TÜV Rheinland coordinates multi-year project of the International Energy Agency with international research partners / Climate conditions for photovoltaic systems a key factor / Findings from laboratory tests and outdoor measurements at locations globally

A comprehensive new study by the International Energy Agency (IEA) Photovoltaic Power Systems Technology Collaboration Programme (PVPS) provides information on the energy yield of photovoltaic (PV) modules and systems in different climatic zones worldwide. Field and laboratory data from TÜV Rheinland provided a key foundation for the study. The globally active testing service provider tested different PV module technologies in its own laboratories for the expert publication, and measured and compared module yields over several years at five locations on four continents. In addition, various research institutes from around the world collaborated on the study by the IEA PVPS Task 13 Working Group and supplied data. Experts from TÜV Rheinland coordinated the international team.

“Accurately calculating the energy yield of a PV system in kilowatt hours is now the essential key to project implementation,” explains Ulrike Jahn, who is responsible for PV module research and development projects at TÜV Rheinland. “For the industry and its market participants, information about how much energy modules and systems generate in actual operation at specific locations is crucial. Anyone who wants to install a PV system should look very carefully at which conditions affect the yield and to what extent.”

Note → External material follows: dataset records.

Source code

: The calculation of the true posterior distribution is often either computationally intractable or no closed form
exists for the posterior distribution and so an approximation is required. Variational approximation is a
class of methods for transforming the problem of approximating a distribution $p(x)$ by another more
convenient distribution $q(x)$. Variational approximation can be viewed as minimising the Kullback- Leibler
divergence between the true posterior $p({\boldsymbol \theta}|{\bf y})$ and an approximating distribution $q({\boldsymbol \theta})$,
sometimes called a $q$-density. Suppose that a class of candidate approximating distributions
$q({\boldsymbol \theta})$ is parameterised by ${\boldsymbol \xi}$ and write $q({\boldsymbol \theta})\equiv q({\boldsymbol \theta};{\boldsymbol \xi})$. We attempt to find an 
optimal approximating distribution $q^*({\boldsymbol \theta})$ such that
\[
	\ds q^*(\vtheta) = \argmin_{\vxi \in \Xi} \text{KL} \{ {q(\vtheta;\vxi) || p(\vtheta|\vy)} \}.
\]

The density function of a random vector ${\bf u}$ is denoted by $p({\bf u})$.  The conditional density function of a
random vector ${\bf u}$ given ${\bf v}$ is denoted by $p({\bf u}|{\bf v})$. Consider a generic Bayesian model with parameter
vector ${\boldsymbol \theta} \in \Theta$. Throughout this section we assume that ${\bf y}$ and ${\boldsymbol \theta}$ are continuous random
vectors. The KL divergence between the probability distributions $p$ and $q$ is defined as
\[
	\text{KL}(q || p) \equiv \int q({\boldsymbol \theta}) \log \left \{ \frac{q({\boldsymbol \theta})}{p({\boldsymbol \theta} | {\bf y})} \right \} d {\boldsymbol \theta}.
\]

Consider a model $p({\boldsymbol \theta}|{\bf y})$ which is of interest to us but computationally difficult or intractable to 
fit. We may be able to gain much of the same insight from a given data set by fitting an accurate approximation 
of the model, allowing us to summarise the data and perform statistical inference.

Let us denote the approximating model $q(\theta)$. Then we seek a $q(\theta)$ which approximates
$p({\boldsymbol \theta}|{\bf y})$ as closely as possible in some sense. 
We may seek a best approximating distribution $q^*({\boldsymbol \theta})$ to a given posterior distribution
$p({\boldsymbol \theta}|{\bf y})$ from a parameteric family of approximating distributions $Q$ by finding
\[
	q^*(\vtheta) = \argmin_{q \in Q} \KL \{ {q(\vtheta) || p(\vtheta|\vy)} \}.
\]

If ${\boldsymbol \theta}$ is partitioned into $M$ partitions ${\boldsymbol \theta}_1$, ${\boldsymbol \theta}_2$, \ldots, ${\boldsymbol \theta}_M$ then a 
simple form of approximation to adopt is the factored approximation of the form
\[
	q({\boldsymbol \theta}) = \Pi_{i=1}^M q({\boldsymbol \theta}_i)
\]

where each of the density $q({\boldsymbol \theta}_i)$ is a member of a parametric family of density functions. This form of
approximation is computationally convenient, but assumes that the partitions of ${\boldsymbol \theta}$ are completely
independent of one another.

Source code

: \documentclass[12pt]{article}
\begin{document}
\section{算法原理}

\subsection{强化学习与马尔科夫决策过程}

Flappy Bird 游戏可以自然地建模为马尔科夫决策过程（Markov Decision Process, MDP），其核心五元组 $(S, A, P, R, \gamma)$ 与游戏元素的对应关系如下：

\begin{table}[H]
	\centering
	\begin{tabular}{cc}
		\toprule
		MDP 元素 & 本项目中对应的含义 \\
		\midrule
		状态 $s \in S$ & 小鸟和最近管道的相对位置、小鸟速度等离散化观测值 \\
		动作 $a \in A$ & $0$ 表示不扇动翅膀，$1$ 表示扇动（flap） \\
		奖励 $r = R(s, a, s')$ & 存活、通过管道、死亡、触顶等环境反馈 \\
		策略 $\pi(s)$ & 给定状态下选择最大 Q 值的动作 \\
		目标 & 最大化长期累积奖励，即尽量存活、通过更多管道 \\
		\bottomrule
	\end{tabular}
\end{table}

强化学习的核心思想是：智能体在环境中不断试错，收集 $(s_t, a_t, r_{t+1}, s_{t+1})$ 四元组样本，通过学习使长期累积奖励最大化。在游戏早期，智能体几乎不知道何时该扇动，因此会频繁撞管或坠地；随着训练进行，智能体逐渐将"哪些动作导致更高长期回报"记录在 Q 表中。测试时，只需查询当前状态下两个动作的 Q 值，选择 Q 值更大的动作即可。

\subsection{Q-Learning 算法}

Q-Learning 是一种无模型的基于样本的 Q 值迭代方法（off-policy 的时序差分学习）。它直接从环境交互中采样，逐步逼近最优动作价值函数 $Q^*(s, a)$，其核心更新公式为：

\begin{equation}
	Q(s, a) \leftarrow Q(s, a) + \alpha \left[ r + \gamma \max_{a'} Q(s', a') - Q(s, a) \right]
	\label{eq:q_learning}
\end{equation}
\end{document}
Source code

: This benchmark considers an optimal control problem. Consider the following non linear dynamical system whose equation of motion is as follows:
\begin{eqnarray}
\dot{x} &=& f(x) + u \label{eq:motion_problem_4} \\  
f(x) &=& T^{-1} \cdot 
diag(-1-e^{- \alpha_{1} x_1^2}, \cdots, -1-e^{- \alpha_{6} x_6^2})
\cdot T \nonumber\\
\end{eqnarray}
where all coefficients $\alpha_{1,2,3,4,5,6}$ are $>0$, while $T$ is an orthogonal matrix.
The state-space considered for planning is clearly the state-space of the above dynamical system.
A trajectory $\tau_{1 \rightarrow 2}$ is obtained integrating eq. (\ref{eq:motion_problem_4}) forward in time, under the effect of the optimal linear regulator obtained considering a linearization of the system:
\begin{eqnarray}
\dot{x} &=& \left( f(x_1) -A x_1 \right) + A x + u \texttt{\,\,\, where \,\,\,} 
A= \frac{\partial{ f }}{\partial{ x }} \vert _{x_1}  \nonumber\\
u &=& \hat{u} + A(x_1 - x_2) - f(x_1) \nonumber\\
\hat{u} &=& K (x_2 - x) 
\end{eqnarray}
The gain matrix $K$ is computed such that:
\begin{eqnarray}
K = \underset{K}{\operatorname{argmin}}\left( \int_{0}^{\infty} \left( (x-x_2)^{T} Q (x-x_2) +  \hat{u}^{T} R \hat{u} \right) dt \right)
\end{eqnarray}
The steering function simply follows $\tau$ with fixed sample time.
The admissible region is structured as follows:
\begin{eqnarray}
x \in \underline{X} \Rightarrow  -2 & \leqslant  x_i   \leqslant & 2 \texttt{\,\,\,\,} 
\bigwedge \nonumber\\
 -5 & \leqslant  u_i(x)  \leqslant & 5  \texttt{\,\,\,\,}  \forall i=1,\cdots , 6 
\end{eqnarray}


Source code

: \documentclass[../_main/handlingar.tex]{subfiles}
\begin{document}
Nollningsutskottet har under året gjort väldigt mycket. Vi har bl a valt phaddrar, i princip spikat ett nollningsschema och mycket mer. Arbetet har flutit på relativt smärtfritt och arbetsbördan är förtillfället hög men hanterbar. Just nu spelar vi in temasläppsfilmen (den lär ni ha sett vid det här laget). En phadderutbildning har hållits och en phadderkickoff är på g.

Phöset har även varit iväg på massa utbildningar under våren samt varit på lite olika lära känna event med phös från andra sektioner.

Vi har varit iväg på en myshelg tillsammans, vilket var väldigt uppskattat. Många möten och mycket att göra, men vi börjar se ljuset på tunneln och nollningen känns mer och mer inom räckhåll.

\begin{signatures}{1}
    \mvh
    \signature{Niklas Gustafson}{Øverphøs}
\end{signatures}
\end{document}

With the study, titled “Climatic Rating of Photovoltaic Modules,” the research group provides an in-depth contribution to assess more accurately the potential energy yield of PV modules in different climatic zones. The authors of the study provide numerous insights, particularly on the key figure of the climatic-specific energy rating (CSER). The CSER goes back to a series of standards of the International Electrotechnical Commission (IEC). “As TÜV Rheinland, we always work closely with international research partners,” says Jahn. “Applied research is important for us to further develop the testing basis for new technologies. Through such research projects, we offer customers state-of-the-art testing in our global laboratories.”